TASK GOAL: In the records below, find the line that contains "Два завода имеют" and the line that contains "Стоимость перевозок связанных". Set down exactly those lines and every line between them, and nothing more.

┌──

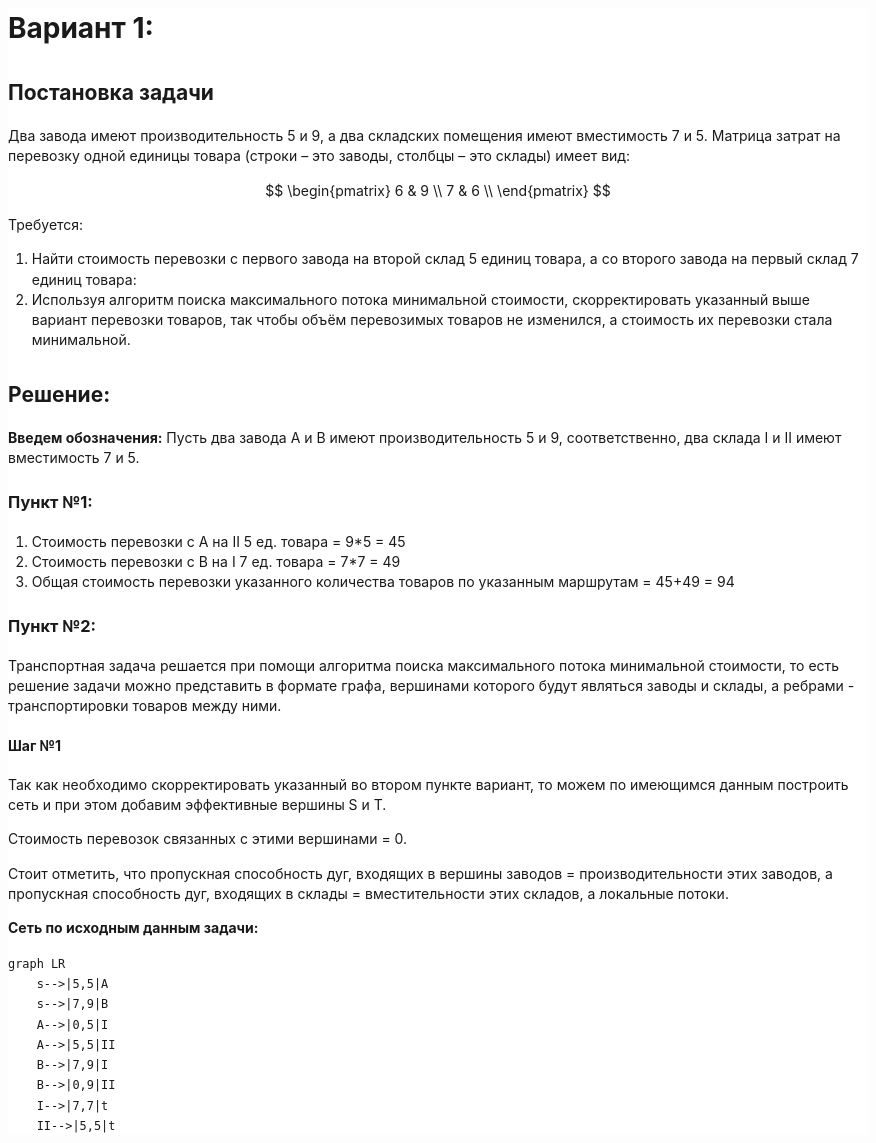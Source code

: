 # Вариант 1:

## Постановка задачи

Два завода имеют производительность 5 и 9, а два складских помещения имеют вместимость 7 и 5. Матрица затрат на перевозку одной единицы товара (строки – это заводы, столбцы – это склады) имеет вид:

$$
 \begin{pmatrix}    
  6 & 9 \\ 
  7 & 6 \\ 
 \end{pmatrix}    
$$

Требуется:
1. Найти стоимость перевозки с первого завода на второй склад 5 единиц товара, а со второго завода на первый склад 7 единиц товара:
2. Используя алгоритм поиска максимального потока минимальной стоимости, скорректировать указанный выше вариант перевозки товаров, так чтобы объём перевозимых товаров не изменился, а стоимость их перевозки стала минимальной.

## Решение: 

**Введем обозначения:**
Пусть два завода A и B имеют производительность 5 и 9, соответственно, два склада I и II имеют вместимость 7 и 5.

### Пункт №1:

1. Стоимость перевозки с A на II 5 ед. товара = 9*5 = 45
2. Стоимость перевозки с B на I 7 ед. товара = 7*7 = 49
3. Общая стоимость перевозки указанного количества товаров по указанным маршрутам = 45+49 = 94

### Пункт №2:

Транспортная задача решается при помощи алгоритма поиска максимального потока минимальной стоимости, то есть решение задачи можно представить в формате графа, вершинами которого будут являться заводы и склады, а ребрами - транспортировки товаров между ними. 

#### Шаг №1

Так как необходимо скорректировать указанный во втором пункте вариант, то можем по имеющимся данным построить сеть и при этом добавим эффективные вершины S и T.

Стоимость перевозок связанных с этими вершинами = 0.

Стоит отметить, что пропускная способность дуг, входящих в вершины заводов = производительности этих заводов, а пропускная способность дуг, входящих в склады = вместительности этих складов, а локальные потоки.

**Сеть по исходным данным задачи:**
```mermaid
graph LR
    s-->|5,5|A
    s-->|7,9|B
    A-->|0,5|I
    A-->|5,5|II
    B-->|7,9|I
    B-->|0,9|II
    I-->|7,7|t
    II-->|5,5|t
```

└──

SOLUTION FOR THIS TASK:
Два завода имеют производительность 5 и 9, а два складских помещения имеют вместимость 7 и 5. Матрица затрат на перевозку одной единицы товара (строки – это заводы, столбцы – это склады) имеет вид:

$$
 \begin{pmatrix}    
  6 & 9 \\ 
  7 & 6 \\ 
 \end{pmatrix}    
$$

Требуется:
1. Найти стоимость перевозки с первого завода на второй склад 5 единиц товара, а со второго завода на первый склад 7 единиц товара:
2. Используя алгоритм поиска максимального потока минимальной стоимости, скорректировать указанный выше вариант перевозки товаров, так чтобы объём перевозимых товаров не изменился, а стоимость их перевозки стала минимальной.

## Решение: 

**Введем обозначения:**
Пусть два завода A и B имеют производительность 5 и 9, соответственно, два склада I и II имеют вместимость 7 и 5.

### Пункт №1:

1. Стоимость перевозки с A на II 5 ед. товара = 9*5 = 45
2. Стоимость перевозки с B на I 7 ед. товара = 7*7 = 49
3. Общая стоимость перевозки указанного количества товаров по указанным маршрутам = 45+49 = 94

### Пункт №2:

Транспортная задача решается при помощи алгоритма поиска максимального потока минимальной стоимости, то есть решение задачи можно представить в формате графа, вершинами которого будут являться заводы и склады, а ребрами - транспортировки товаров между ними. 

#### Шаг №1

Так как необходимо скорректировать указанный во втором пункте вариант, то можем по имеющимся данным построить сеть и при этом добавим эффективные вершины S и T.

Стоимость перевозок связанных с этими вершинами = 0.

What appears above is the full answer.